You see some strange things in boxing, but when Mike Perez blew a kiss at his opponent every time he—Perez—got walloped in the face, you had to scratch your head a little harder than usual. Perez stopped this eccentric behavior after a few rounds—presumably because he didn’t expect to get smacked around so often. In any case, Perez likely gave besitos to HBO as well after dropping an eyesore of a split decision to Bryant Jennings in a NASA heavyweight title eliminator on the undercard of the Gennady Golovkin-Daniel Geale scrap at Madison Square Garden on Saturday night.

For Perez, who fled Cuba in 2007 and now lives in Ireland, this was his second stinker in a row since he earned a bit of tragic fame by putting Magomed Abdusalamov into a coma last November.
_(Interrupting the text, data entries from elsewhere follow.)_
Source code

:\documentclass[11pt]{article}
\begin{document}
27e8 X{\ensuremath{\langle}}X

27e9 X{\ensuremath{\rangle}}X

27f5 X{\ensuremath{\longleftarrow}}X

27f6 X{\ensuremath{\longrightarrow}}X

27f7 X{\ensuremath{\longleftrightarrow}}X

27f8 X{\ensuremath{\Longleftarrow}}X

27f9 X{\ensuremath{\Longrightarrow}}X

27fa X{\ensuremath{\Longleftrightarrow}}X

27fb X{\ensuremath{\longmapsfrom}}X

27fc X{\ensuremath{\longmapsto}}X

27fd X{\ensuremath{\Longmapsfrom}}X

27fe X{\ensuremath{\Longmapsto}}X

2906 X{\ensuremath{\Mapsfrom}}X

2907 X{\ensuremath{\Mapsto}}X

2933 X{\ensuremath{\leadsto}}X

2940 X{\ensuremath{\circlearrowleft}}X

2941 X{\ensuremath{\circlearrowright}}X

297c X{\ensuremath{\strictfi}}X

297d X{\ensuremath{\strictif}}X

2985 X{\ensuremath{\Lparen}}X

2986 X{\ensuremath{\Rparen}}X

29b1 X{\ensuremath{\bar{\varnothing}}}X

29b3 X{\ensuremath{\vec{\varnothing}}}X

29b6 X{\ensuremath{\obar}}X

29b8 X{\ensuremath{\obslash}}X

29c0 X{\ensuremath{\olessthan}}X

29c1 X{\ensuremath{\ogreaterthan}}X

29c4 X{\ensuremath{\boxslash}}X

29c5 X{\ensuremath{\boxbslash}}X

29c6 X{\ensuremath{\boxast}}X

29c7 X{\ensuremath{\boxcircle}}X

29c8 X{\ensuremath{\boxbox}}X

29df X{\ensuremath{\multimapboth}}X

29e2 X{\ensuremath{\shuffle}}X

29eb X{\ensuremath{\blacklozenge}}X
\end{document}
To make matters worse, Perez, 28, seemed disinterested and unfocused against Jennings, a man who first took up boxing five years ago. For one thing, it looked like Perez had spent his training camp at a Cheesecake Factory. At 6’1”, Perez was at least 60 pounds heavier against Jennings than he was when he won his first World Junior Championship in 2004 as a light heavyweight. By the fifth round, Perez started to fade like a cheap windup toy from a 99 Cents (Or Less) store.

Because he weighed 241 ¼ pounds and lacked the conditioning necessary to maintain his form, Perez turned the fight into a dull slog, wrapping Jennings, now 19-0 with 10 knockouts, in bear hugs and half nelsons as often as possible throughout the late rounds. He also hot-dogged it again and again. When Jennings—who can sometimes be too defensive in the ring—realized that Perez was ripe for outworking, he revved up his offense and stayed busy from round to round. Jennings, you see, has a pro outlook, and he focused on the task of winning the fight, not in satisfying some obscure personal need to play jester. Prizefighters have a few mandates as professionals, and one of them is to perform in a way that moves the spectator somehow—win, lose, or draw. Clowning along to a monotonous defeat is no way to go about winning friends and influencing people in boxing.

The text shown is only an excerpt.